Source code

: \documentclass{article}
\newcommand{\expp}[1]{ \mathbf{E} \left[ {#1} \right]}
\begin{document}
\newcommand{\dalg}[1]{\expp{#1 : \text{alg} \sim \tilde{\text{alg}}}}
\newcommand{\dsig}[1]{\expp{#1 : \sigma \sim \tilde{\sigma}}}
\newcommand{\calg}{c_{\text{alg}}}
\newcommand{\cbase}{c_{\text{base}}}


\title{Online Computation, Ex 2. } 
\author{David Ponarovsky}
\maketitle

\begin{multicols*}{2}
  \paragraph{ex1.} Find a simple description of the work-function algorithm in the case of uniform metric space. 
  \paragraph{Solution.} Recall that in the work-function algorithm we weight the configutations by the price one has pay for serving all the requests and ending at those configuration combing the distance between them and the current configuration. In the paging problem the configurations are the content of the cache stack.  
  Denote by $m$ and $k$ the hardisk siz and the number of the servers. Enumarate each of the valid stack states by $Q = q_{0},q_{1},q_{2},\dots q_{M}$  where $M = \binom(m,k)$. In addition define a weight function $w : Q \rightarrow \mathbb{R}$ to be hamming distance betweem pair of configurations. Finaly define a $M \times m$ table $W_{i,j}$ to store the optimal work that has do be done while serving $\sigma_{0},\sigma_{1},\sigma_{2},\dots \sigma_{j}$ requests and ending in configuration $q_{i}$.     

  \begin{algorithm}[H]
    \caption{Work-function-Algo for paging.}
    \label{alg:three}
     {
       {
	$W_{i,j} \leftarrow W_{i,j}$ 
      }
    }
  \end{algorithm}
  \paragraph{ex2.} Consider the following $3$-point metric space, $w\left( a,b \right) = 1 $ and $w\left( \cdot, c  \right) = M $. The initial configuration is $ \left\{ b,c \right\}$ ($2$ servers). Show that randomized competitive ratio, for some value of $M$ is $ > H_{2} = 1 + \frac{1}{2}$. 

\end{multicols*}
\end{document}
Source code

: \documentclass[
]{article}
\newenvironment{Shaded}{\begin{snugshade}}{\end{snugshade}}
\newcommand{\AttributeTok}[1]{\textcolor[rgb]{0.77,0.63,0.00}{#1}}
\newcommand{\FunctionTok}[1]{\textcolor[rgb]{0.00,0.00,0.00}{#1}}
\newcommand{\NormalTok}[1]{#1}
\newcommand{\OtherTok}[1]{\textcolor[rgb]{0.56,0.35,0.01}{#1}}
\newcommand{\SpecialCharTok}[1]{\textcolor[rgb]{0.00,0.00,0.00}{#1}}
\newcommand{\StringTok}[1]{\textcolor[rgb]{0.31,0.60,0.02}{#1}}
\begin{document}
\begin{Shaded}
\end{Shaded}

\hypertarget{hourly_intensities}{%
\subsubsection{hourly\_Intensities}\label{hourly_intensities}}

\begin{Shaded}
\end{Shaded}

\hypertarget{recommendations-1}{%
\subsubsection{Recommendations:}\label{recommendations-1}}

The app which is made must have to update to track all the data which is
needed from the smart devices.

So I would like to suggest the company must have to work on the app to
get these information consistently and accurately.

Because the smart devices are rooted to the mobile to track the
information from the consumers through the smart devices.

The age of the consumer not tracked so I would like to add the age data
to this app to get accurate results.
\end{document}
━━━━━━━━━━━━━━━━━━━━
Above are the entries; return each one exactly.

Solution for this task –
Source code

: \documentclass{article}
\newcommand{\expp}[1]{ \mathbf{E} \left[ {#1} \right]}
\begin{document}
\newcommand{\dalg}[1]{\expp{#1 : \text{alg} \sim \tilde{\text{alg}}}}
\newcommand{\dsig}[1]{\expp{#1 : \sigma \sim \tilde{\sigma}}}
\newcommand{\calg}{c_{\text{alg}}}
\newcommand{\cbase}{c_{\text{base}}}


\title{Online Computation, Ex 2. } 
\author{David Ponarovsky}
\maketitle

\begin{multicols*}{2}
  \paragraph{ex1.} Find a simple description of the work-function algorithm in the case of uniform metric space. 
  \paragraph{Solution.} Recall that in the work-function algorithm we weight the configutations by the price one has pay for serving all the requests and ending at those configuration combing the distance between them and the current configuration. In the paging problem the configurations are the content of the cache stack.  
  Denote by $m$ and $k$ the hardisk siz and the number of the servers. Enumarate each of the valid stack states by $Q = q_{0},q_{1},q_{2},\dots q_{M}$  where $M = \binom(m,k)$. In addition define a weight function $w : Q \rightarrow \mathbb{R}$ to be hamming distance betweem pair of configurations. Finaly define a $M \times m$ table $W_{i,j}$ to store the optimal work that has do be done while serving $\sigma_{0},\sigma_{1},\sigma_{2},\dots \sigma_{j}$ requests and ending in configuration $q_{i}$.     

  \begin{algorithm}[H]
    \caption{Work-function-Algo for paging.}
    \label{alg:three}
     {
       {
	$W_{i,j} \leftarrow W_{i,j}$ 
      }
    }
  \end{algorithm}
  \paragraph{ex2.} Consider the following $3$-point metric space, $w\left( a,b \right) = 1 $ and $w\left( \cdot, c  \right) = M $. The initial configuration is $ \left\{ b,c \right\}$ ($2$ servers). Show that randomized competitive ratio, for some value of $M$ is $ > H_{2} = 1 + \frac{1}{2}$. 

\end{multicols*}
\end{document}
Source code

: \documentclass[
]{article}
\newenvironment{Shaded}{\begin{snugshade}}{\end{snugshade}}
\newcommand{\AttributeTok}[1]{\textcolor[rgb]{0.77,0.63,0.00}{#1}}
\newcommand{\FunctionTok}[1]{\textcolor[rgb]{0.00,0.00,0.00}{#1}}
\newcommand{\NormalTok}[1]{#1}
\newcommand{\OtherTok}[1]{\textcolor[rgb]{0.56,0.35,0.01}{#1}}
\newcommand{\SpecialCharTok}[1]{\textcolor[rgb]{0.00,0.00,0.00}{#1}}
\newcommand{\StringTok}[1]{\textcolor[rgb]{0.31,0.60,0.02}{#1}}
\begin{document}
\begin{Shaded}
\end{Shaded}

\hypertarget{hourly_intensities}{%
\subsubsection{hourly\_Intensities}\label{hourly_intensities}}

\begin{Shaded}
\end{Shaded}

\hypertarget{recommendations-1}{%
\subsubsection{Recommendations:}\label{recommendations-1}}

The app which is made must have to update to track all the data which is
needed from the smart devices.

So I would like to suggest the company must have to work on the app to
get these information consistently and accurately.

Because the smart devices are rooted to the mobile to track the
information from the consumers through the smart devices.

The age of the consumer not tracked so I would like to add the age data
to this app to get accurate results.
\end{document}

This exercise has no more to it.